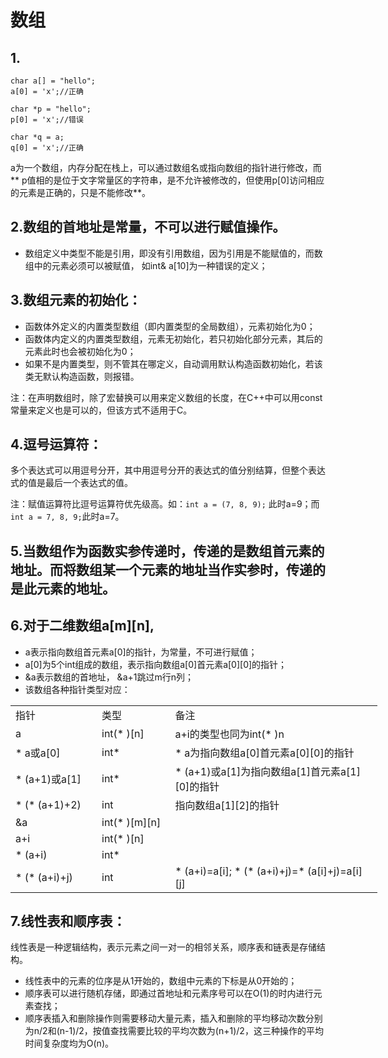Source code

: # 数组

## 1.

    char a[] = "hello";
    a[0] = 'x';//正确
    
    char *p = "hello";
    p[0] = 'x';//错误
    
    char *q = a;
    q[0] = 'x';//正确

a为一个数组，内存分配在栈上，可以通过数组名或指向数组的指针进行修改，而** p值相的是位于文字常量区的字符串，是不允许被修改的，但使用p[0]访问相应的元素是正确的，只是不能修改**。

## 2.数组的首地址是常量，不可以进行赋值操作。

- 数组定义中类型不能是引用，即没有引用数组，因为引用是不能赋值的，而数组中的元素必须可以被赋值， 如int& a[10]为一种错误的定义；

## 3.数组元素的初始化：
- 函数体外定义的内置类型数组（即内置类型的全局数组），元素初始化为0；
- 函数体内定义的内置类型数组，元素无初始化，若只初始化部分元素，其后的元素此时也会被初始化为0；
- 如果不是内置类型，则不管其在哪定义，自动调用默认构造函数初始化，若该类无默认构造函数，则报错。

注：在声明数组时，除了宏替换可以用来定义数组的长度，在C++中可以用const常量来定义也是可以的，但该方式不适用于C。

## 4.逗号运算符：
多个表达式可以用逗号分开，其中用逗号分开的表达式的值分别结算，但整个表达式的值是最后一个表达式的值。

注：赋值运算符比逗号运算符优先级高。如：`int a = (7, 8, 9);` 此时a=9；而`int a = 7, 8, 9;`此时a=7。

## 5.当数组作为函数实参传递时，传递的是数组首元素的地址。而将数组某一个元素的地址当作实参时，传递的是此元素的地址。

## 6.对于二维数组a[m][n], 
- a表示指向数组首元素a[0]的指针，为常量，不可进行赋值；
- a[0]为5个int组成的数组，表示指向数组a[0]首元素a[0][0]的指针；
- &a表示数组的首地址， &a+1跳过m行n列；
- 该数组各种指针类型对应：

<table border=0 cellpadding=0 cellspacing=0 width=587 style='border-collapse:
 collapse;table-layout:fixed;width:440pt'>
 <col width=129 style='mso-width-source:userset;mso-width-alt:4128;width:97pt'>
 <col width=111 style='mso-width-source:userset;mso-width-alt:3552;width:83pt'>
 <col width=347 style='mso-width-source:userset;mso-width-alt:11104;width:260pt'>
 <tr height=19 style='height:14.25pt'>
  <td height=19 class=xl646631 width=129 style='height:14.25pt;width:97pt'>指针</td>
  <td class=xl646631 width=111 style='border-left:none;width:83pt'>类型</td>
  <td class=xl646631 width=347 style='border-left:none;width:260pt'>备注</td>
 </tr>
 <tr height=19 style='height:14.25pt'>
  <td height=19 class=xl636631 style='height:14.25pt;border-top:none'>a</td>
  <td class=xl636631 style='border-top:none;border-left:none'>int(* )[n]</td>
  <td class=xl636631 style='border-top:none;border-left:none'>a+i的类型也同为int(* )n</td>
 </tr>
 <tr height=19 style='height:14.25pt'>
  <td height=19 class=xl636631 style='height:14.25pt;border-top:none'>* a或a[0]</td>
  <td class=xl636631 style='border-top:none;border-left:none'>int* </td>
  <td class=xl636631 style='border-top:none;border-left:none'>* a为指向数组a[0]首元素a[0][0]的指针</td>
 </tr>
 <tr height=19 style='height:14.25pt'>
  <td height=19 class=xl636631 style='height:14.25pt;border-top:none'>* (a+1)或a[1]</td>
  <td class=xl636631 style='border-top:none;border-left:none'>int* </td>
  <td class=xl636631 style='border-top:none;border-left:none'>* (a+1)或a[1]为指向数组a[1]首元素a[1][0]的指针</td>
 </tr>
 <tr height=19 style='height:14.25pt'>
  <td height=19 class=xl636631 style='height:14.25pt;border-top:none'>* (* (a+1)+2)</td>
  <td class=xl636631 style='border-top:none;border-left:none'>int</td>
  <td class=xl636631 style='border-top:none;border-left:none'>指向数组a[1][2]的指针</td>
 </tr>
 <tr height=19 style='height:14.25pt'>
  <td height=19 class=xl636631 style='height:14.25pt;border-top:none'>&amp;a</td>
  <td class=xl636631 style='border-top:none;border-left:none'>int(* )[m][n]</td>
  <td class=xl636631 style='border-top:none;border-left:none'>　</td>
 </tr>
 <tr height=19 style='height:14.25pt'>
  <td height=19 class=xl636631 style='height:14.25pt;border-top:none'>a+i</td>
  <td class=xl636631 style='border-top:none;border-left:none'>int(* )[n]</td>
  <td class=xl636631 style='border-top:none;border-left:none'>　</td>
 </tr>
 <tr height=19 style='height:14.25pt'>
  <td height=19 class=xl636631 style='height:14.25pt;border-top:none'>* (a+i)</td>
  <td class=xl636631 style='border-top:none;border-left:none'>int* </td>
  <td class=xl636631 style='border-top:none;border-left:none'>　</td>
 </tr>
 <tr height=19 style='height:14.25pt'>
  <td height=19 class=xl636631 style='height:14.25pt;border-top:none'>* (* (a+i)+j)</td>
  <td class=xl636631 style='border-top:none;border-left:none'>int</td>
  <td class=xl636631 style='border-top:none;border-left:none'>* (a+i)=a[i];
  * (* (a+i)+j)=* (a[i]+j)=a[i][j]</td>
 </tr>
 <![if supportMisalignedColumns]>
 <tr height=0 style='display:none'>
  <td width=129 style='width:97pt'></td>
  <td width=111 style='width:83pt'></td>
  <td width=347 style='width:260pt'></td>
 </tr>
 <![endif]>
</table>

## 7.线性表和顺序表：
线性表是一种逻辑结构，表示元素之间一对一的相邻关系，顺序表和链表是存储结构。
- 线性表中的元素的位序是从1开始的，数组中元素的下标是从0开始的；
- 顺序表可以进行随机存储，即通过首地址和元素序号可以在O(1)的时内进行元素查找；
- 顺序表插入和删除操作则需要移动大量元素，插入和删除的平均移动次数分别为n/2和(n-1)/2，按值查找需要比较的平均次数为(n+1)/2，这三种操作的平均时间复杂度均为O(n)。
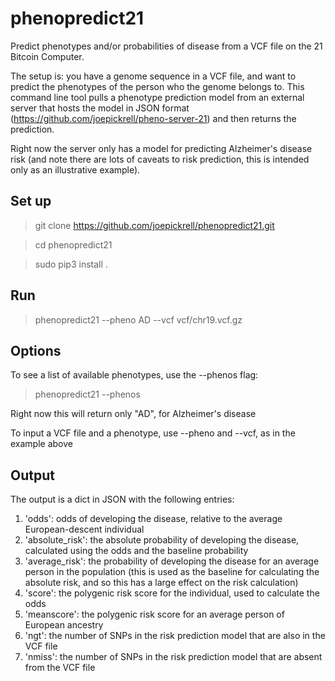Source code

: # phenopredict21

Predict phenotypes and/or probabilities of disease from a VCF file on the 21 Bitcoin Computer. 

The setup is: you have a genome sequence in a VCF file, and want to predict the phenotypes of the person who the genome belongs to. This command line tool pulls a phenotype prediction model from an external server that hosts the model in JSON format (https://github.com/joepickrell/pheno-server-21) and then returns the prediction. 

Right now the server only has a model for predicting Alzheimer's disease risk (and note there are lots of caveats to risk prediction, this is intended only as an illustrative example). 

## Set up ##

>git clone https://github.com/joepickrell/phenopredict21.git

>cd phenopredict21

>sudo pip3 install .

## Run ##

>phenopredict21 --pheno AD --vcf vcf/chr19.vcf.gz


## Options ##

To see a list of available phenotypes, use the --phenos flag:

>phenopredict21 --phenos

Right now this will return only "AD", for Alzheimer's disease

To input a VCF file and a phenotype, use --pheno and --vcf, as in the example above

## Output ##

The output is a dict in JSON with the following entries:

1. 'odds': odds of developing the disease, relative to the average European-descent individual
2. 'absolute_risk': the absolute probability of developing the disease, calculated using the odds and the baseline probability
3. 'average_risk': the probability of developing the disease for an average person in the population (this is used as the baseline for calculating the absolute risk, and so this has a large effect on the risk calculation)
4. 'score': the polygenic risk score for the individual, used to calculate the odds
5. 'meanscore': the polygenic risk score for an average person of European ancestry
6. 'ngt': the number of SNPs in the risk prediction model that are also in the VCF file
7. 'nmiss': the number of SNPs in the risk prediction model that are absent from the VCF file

# YOUR GOAL
Which of the lines above carry the string "individual"? Pick them out and copy them.

# RESPONSE BOX
1. 'odds': odds of developing the disease, relative to the average European-descent individual
4. 'score': the polygenic risk score for the individual, used to calculate the odds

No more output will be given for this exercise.